Oddaje swoją twarz kampanii Prawa i Sprawiedliwości z wiarą, że nie zostanie wykorzystana jak Joanna Kluzik-Rostkowska. Ilona Klejnowska, która wraz z innymi młodymi kandydatkami PiS-u trafiła na wyborcze plakaty, mówi w TVN24, że nie wzięła się znikąd i deklaruje:- Pakuję się, wchodzę w politykę.
Plakat z Iloną Klejnowską i innymi młodymi kandydatkami Prawa i Sprawiedliwości opatrzony jest hasłem "Chodźcie z nami". Dokąd? - Po zwycięstwo Prawa i Sprawiedliwości – odpowiada Klejnowska.
– A przede wszystkim po to, żeby w momencie, kiedy ja widzę, że 30 proc. Polaków jest niezdecydowanych na kogo oddać głos, to ja chciałabym tak jakby pokazać im, że jest alternatywa, że jest Prawo i Sprawiedliwość, że są młode osoby w Prawie i Sprawiedliwości, które tych młodych ludzi chcą reprezentować – dodaje.
I podkreśla: - Za tym plakatem kryje się coś więcej, niż tylko młode dziewczyny.
Ostrzeżenie poprzedniczki
Przed oddawaniem swojej twarzy kampanii Prawa i Sprawiedliwości ostrzegała ją i i jej koleżanki Joanna Kluzik-Rostkowska, która przed wyborami prezydenckimi w 2010 roku odpowiadała za ocieplenie wizerunku Jarosława Kaczyńskiego, by po przegranej zostać zepchniętą na margines i w efekcie odejść z partii. "Czy warto dawać świadectwo wizerunkowi, z którym dzień po wyborach wasz szef rozstanie się bez sentymentów? Szkoda mi was" - napisała w liście do obecnych sztabowców.
Klejnowska zapewnia, że nie ma poczucia, że jest wykorzystywana. - Ja uważam, że moja praca się broni się sama, ja nie wzięłam się znikąd.
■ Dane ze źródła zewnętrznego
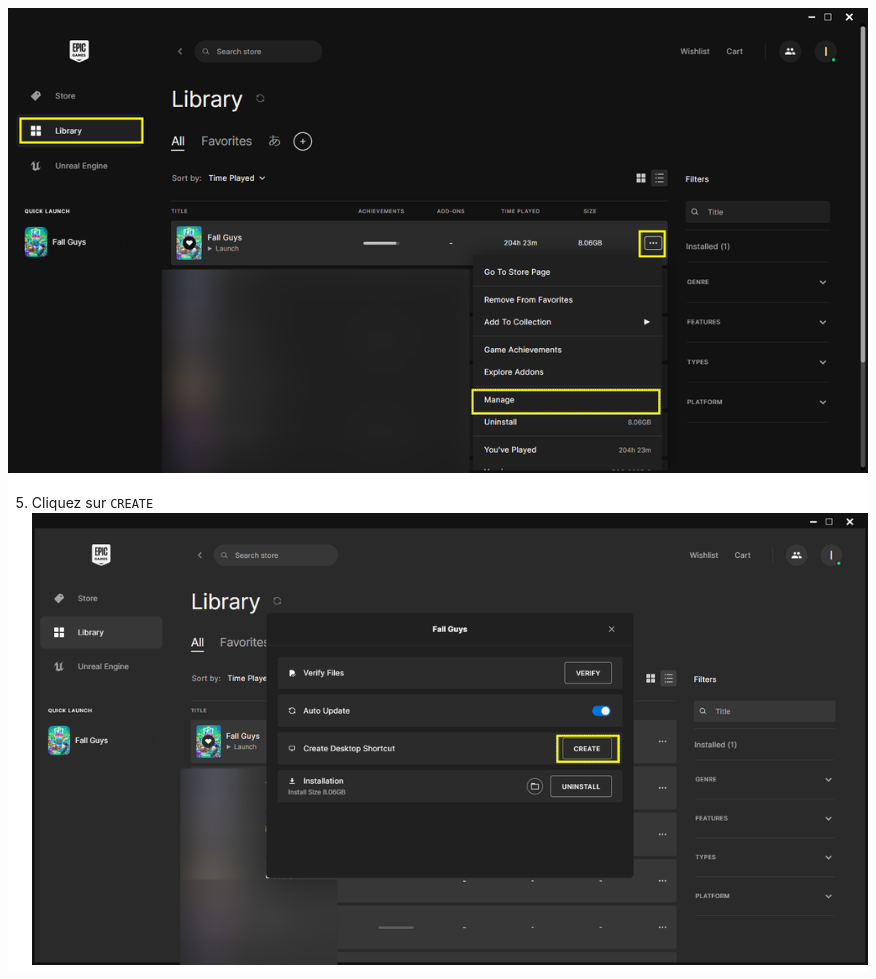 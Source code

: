 ![IMG1](https://raw.githubusercontent.com/ShootMe/FallGuysStats/master/docs/en/epic_1.png)


5. Cliquez sur `CREATE`
![IMG2](https://raw.githubusercontent.com/ShootMe/FallGuysStats/master/docs/en/epic_2.png)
Wcześniej rzeczywiście byłam na tym drugim planie, jak taki "back office", teraz staruję (w wyborach do Sejmu - red.) - podkreśla.
Wchodzi w to
- Pakuję się, wchodzę w politykę - przyznaje, zaznaczając jednocześnie, że nie ma takiego poczucia, że po wyborach PiS zmieni front.
W moim miasteczku jedynym ośrodkiem spotkań młodych ludzi był park miejski. Ja wiem, bo kiedyś do takich ludzi należałam Ilona Klejnowska, kandydatka PiS
Stawia na kulturę
W Sejmie Klejnowska zamierza zająć się kulturą. Chce zaznajamiać z nią ludzi i promować domy kultury. Jak opowiada, sama jest z małego miasteczka i tam nie miała wielu szans na dostęp do kultury. Do Warszawy przyjechała dopiero trzy lata temu - późno, bo wcześniej się "wzbraniała" przed takim dużym miastem - i jak się okazało dopiero tam mogła "otworzyć skrzydła".
- W moim miasteczku jedynym ośrodkiem spotkań młodych ludzi był park miejski. Ja wiem, bo kiedyś do takich ludzi należałam - wyznaje.